We've make kefir out of goat milk and cow milk. The goat milk kefir is different than the cow milk kefir. It is creamier and thicker. Of course our goat milk runs just aa bit high on butterfat LOL. The cow milk is probably slightly better for us being made from skim milk. One way to use kefir if it is too tart for you to use fresh is to ripen it in the fridge. We we are getting too much kefir (we had close to 2 gallons of grains last spring) I date our jars of finished strained kefir and I use them out of the fridge.

Trisha


----------



## Sondra

Christy
my kefir in frig over 7 day was more like cream as pours great but no way thick. You know am thinking I mixed the grains you sent me with the grains I had and am wondering if mine were bad or something so just isn't working like it should.

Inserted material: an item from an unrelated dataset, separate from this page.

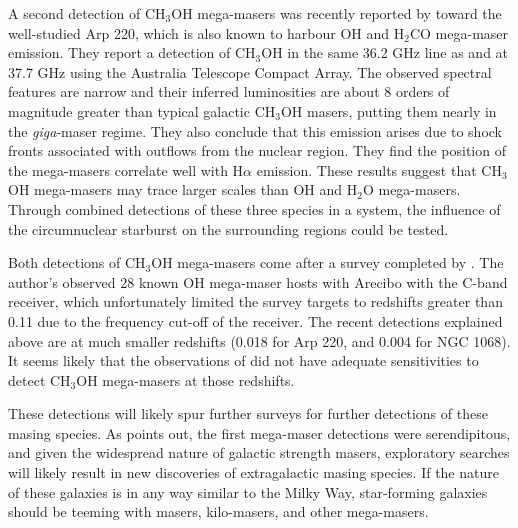 A second detection of CH$_3$OH mega-masers was recently reported by \citet{chen_methanol_2015} toward the well-studied Arp 220, which is also known to harbour OH and H$_2$CO mega-maser emission. They report a detection of CH$_3$OH in the same 36.2 GHz line as \citet{wang2014_SiO_CH3OH} and at 37.7 GHz using the Australia Telescope Compact Array. The observed spectral features are narrow and their inferred luminosities are about 8 orders of magnitude greater than typical galactic CH$_3$OH masers, putting them nearly in the {\it giga}-maser regime. They also conclude that this emission arises due to shock fronts associated with outflows from the nuclear region. They find the position of the mega-masers correlate well with H$\alpha$ emission. These results suggest that CH$_3$OH mega-masers may trace larger scales than OH and H$_2$O mega-masers. Through combined detections of these three species in a system, the influence of the circumnuclear starburst on the surrounding regions could be tested.

Both detections of CH$_3$OH mega-masers come after a survey completed by \citet{darling2003_CH3OH}. The author's observed 28 known OH mega-maser hosts with Arecibo with the C-band receiver, which unfortunately limited the survey targets to redshifts greater than 0.11 due to the frequency cut-off of the receiver. The recent detections explained above are at much smaller redshifts (0.018 for Arp 220, and 0.004 for NGC 1068). It seems likely that the observations of \citet{darling2003_CH3OH} did not have adequate sensitivities to detect CH$_3$OH mega-masers at those redshifts.

These detections will likely spur further surveys for further detections of these masing species. As \citet{darling2012} points out, the first mega-maser detections were serendipitous, and given the widespread nature of galactic strength masers, exploratory searches will likely result in new discoveries of extragalactic masing species. If the nature of these galaxies is in any way similar to the Milky Way, star-forming galaxies should be teeming with masers, kilo-masers, and other mega-masers.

My grains aren't growing either they are just little pieces. 
Now another thought is our frig is funky and almost freezes stuff in some cases it does freeze stuff. So maybe just too cold. Am going to try the frig in the milk house next week and see what happens.


----------



## Guest

Sometimes it seems like you need to train your grains to do what you want. Like our goats, they don't do well with change :lol Try the milk fridge and just keep doing it and they should get thick.

Christy


----------



## Sondra

I am using what you sent and what I had abt the same amout in 1/2 gal milk, is that too much milk?


----------



## Guest

Maybe... I use the amt in the jar in the pic for 3/4 gal. They will grow fast when you leave then in the milk for a week. I'd say try a qt jar and see how it goes.

Christy


----------



## Sondra

ok will try qts and the other frig.


----------



## Bella Star

I have no goat milk but I am keeping my grains growing by using store milk , I have never had really thick kefir and wonder how you get the grains to re-use out of it, when it's so thick ? If I squish the kefir thru the strainer ,wont I damage or kill the grains ?
Does it take lots of grains to make the kefir thick ?


----------



## Sondra

I just pour mine into a big plastic strainer I have and move it around with my CLEAN fingers you can feel the Kefir and most of the (not grains) then goes thru and I then take the grains out and back into their store bottle.


----------



## Guest

I strain mine through one of those green fish nets for goldfish. I fits perfectly over the mouth of a gallon jar. I use a rubber spatula to press the kefir through the net. The grains are so rubbery I don't think the pressing has hurt them. They keep growing and making kefir... A lot of heavy, thick kefir stays on the grains. When I put the grains into the clean jar I don't rinse them. I put half the milk in and shake it up then add the remaining milk.

Christy


----------



## Sondra

Christy can I even make thick kefir in a plastic milk jug? (for resale)
or should I stick with the glass?


----------



## Guest

I think straining would be an issue. I make it in glass, strain it into another glass jar (gallons here) then funnel it into milk jugs.


----------



## Sondra

OK so I can use the plastic milk jugs after it is finished right (to sell)


----------



## Guest

Yes! :biggrin


----------



## homeacremom

I've used kefir as a cleanse/fast aid and through that have come to think that the aged kefir is better for you. Even if you store it in the fridge for a few days _after_straining the flavor develops into something more. :yes I am just going to have to get rid of some kids so I can have more milk left for US!


----------